The end of Roe is only the beginning for Republicans

#Roe #beginning #Republicans

Republicans are celebrating the Supreme Court’s decision to overturn Roe v. Wade as a win for the anti-abortion movement that was decades in the making.

After a draft version of the opinion was leaked to Politico in May, Republicans expressed optimism, but largely withheld expressions of triumph. They didn’t hold back on Friday, reveling in the immediate shift that began taking place after the decision, as red states invoked laws to further restrict abortion and as congressional Republicans began planning new anti-abortion policies.

“What an historic day this is and what a great victory for life. And it’s not just a victory for life. It’s a victory for millions of people who have been part of this pro-life movement for decades, who have gone to state legislatures, who have gotten involved in the political process, who prayed … The decades of work [are] celebrated today,” House Republican Whip Steve Scalise (R-LA) said during a press conference on Friday.

For most Republicans, the decision presented an opportunity to tout their party’s ability to deliver on long-running campaign promises as they head into the midterms. But for Sens. Susan Collins (R-ME) and Lisa Murkowski (R-AK) — who supported the confirmations of some of the conservative justices who joined the opinion based on the assumption that they wouldn’t overturn Roe — it was a moment of reckoning.

“This decision is inconsistent with what Justices Gorsuch and Kavanaugh said in their testimony and their meetings with me, where they both were insistent on the importance of supporting long-standing precedents that the country has relied upon,” Collins said in a statement.

Most Republican lawmakers didn’t share Collins’s frustrations, and have made clear that the end of Roe is a launching pad for the anti-abortion movement, not an endgame. For months, they’ve been outlining a longer-term goal of imposing new restrictions on abortion nationally if they retake control of Congress.

How far they actually go could be limited by public opinion: Gallup’s tracking poll has found 85 percent of voters think abortion should be legal in some or all circumstances. Former President Donald Trump reportedly predicted that the decision could ultimately hurt Republicans politically, especially among suburban women who helped propel him into office in 2016.

For now, however, those fears aren’t stopping red states and national Republicans.

Red states immediately started moving to further restrict abortion

At least 13 states have “trigger laws” that were designed to outlaw abortion after the Supreme Court overturned Roe. Some of them activated those laws in the immediate aftermath of the decision on Friday.

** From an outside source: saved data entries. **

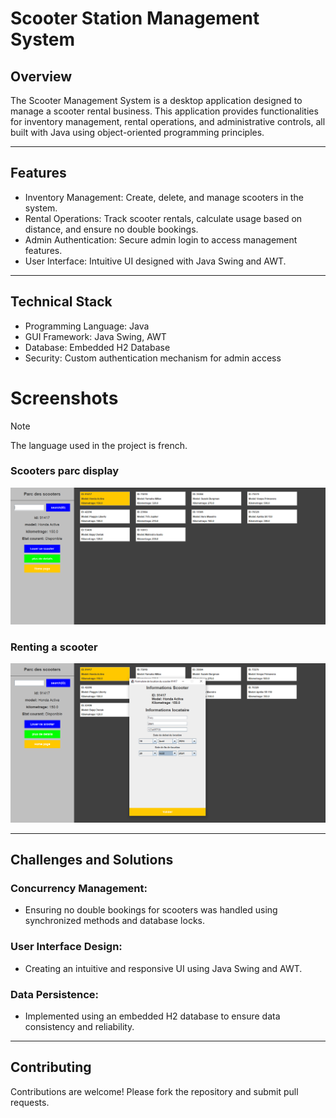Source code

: ﻿# Scooter Station Management System
## Overview
The Scooter Management System is a desktop application designed to manage a scooter rental business. This application provides functionalities for inventory management, rental operations, and administrative controls, all built with Java using object-oriented programming principles.

<hr />

## Features
- Inventory Management: Create, delete, and manage scooters in the system.
- Rental Operations: Track scooter rentals, calculate usage based on distance, and ensure no double bookings.
- Admin Authentication: Secure admin login to access management features.
- User Interface: Intuitive UI designed with Java Swing and AWT.

<hr />

## Technical Stack
- Programming Language: Java
- GUI Framework: Java Swing, AWT
- Database: Embedded H2 Database
- Security: Custom authentication mechanism for admin access

# Screenshots
> [!NOTE]
> The language used in the project is french.
### Scooters parc display
![IMG1!](displayImages/img1.png)
### Renting a scooter
![IMG2!](displayImages/img2.png)
<hr />

## Challenges and Solutions
### Concurrency Management:
- Ensuring no double bookings for scooters was handled using synchronized methods and database locks.
### User Interface Design:
- Creating an intuitive and responsive UI using Java Swing and AWT.
### Data Persistence:
- Implemented using an embedded H2 database to ensure data consistency and reliability.

<hr />

## Contributing
Contributions are welcome! Please fork the repository and submit pull requests.
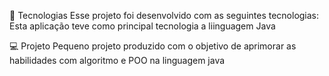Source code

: 🚀 Tecnologias
Esse projeto foi desenvolvido com as seguintes tecnologias:
Esta aplicação teve como principal tecnologia a liinguagem Java


💻 Projeto
Pequeno projeto produzido com o objetivo de aprimorar as habilidades com algoritmo e POO na linguagem java
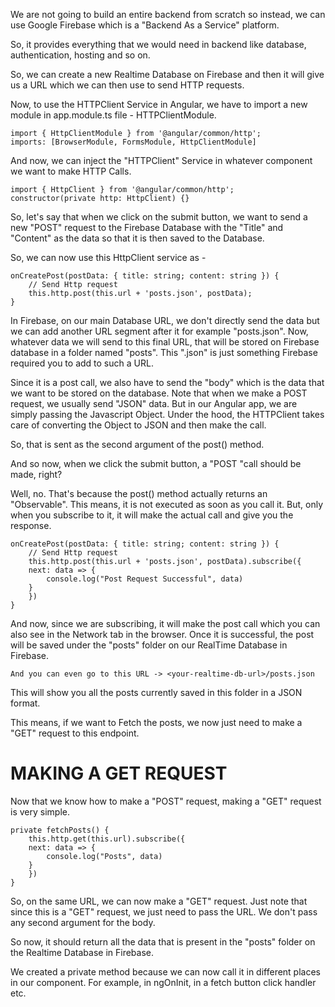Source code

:We are not going to build an entire backend from scratch so instead, we can use Google Firebase which is a "Backend As a Service" platform. 

So, it provides everything that we would need in backend like database, authentication, hosting and so on.

So, we can create a new Realtime Database on Firebase and then it will give us a URL which we can then use to send HTTP requests.

Now, to use the HTTPClient Service in Angular, we have to import a new module in app.module.ts file - HTTPClientModule.

    import { HttpClientModule } from '@angular/common/http';
    imports: [BrowserModule, FormsModule, HttpClientModule]

And now, we can inject the "HTTPClient" Service in whatever component we want to make HTTP Calls.

    import { HttpClient } from '@angular/common/http';
    constructor(private http: HttpClient) {}

So, let's say that when we click on the submit button, we want to send a new "POST" request to the Firebase Database with the "Title" and "Content" as the data so that it is then saved to the Database.

So, we can now use this HttpClient service as - 

    onCreatePost(postData: { title: string; content: string }) {
        // Send Http request
        this.http.post(this.url + 'posts.json', postData);
    }

In Firebase, on our main Database URL, we don't directly send the data but we can add another URL segment after it for example "posts.json". Now, whatever data we will send to this final URL, that will be stored on Firebase database in a folder named "posts". This ".json" is just something Firebase required you to add to such a URL.

Since it is a post call, we also have to send the "body" which is the data that we want to be stored on the database. Note that when we make a POST request, we usually send "JSON" data. But in our Angular app, we are simply passing the Javascript Object. Under the hood, the HTTPClient takes care of converting the Object to JSON and then make the call.

So, that is sent as the second argument of the post() method.

And so now, when we click the submit button, a "POST "call should be made, right?

Well, no. That's because the post() method actually returns an "Observable". This means, it is not executed as soon as you call it. But, only when you subscribe to it, it will make the actual call and give you the response.

    onCreatePost(postData: { title: string; content: string }) {
        // Send Http request
        this.http.post(this.url + 'posts.json', postData).subscribe({
        next: data => {
            console.log("Post Request Successful", data)
        }
        })
    }

And now, since we are subscribing, it will make the post call which you can also see in the Network tab in the browser. Once it is successful, the post will be saved under the "posts" folder on our RealTime Database in Firebase.

    And you can even go to this URL -> <your-realtime-db-url>/posts.json 

This will show you all the posts currently saved in this folder in a JSON format.

This means, if we want to Fetch the posts, we now just need to make a "GET" request to this endpoint.

# MAKING A GET REQUEST

Now that we know how to make a "POST" request, making a "GET" request is very simple.

    private fetchPosts() {
        this.http.get(this.url).subscribe({
        next: data => {
            console.log("Posts", data)
        }
        })
    }

So, on the same URL, we can now make a "GET" request. Just note that since this is a "GET" request, we just need to pass the URL. We don't pass any second argument for the body.

So now, it should return all the data that is present in the "posts" folder on the Realtime Database in Firebase.

We created a private method because we can now call it in different places in our component. For example, in ngOnInit, in a fetch button click handler etc.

Within minutes of the Supreme Court’s decision, Missouri’s Republican attorney general issued an opinion that “triggers” parts of a 2019 law to effectively end abortion in the state. That law bans abortion after eight weeks of pregnancy unless there is a critical medical reason, with no exceptions for rape, incest, or human trafficking. It also explicitly bans abortions for fetuses that might have Down syndrome and requires minors to notify their parents or guardians before getting an abortion in most cases.

Texas has yet to trigger its own law, though that will likely happen in about a month. But Texas Attorney General Ken Paxton warned Friday that prosecutors could start seeking criminal charges against abortion providers immediately based on old state abortion bans that were enacted before Roe and that were never repealed by the legislature. The few remaining abortion providers and funds in the state consequently announced that they would be shutting down for fear of legal repercussions.

“Although these statutes were unenforceable while Roe was on the books, they are still Texas law,” Paxton wrote. “Under these pre-Roe statutes, abortion providers could be criminally liable for providing abortions starting today.”

Virginia Gov. Glenn Youngkin, a Republican, also announced Friday that he had enlisted state lawmakers to craft legislation that would ban most abortions after 15 to 20 weeks of pregnancy with exceptions for when the pregnant person’s life is endangered and in cases of rape and incest. He told the Washington Post that his preference would be a 15-week cutoff, but that 20 weeks might be a feasible compromise in the split state legislature.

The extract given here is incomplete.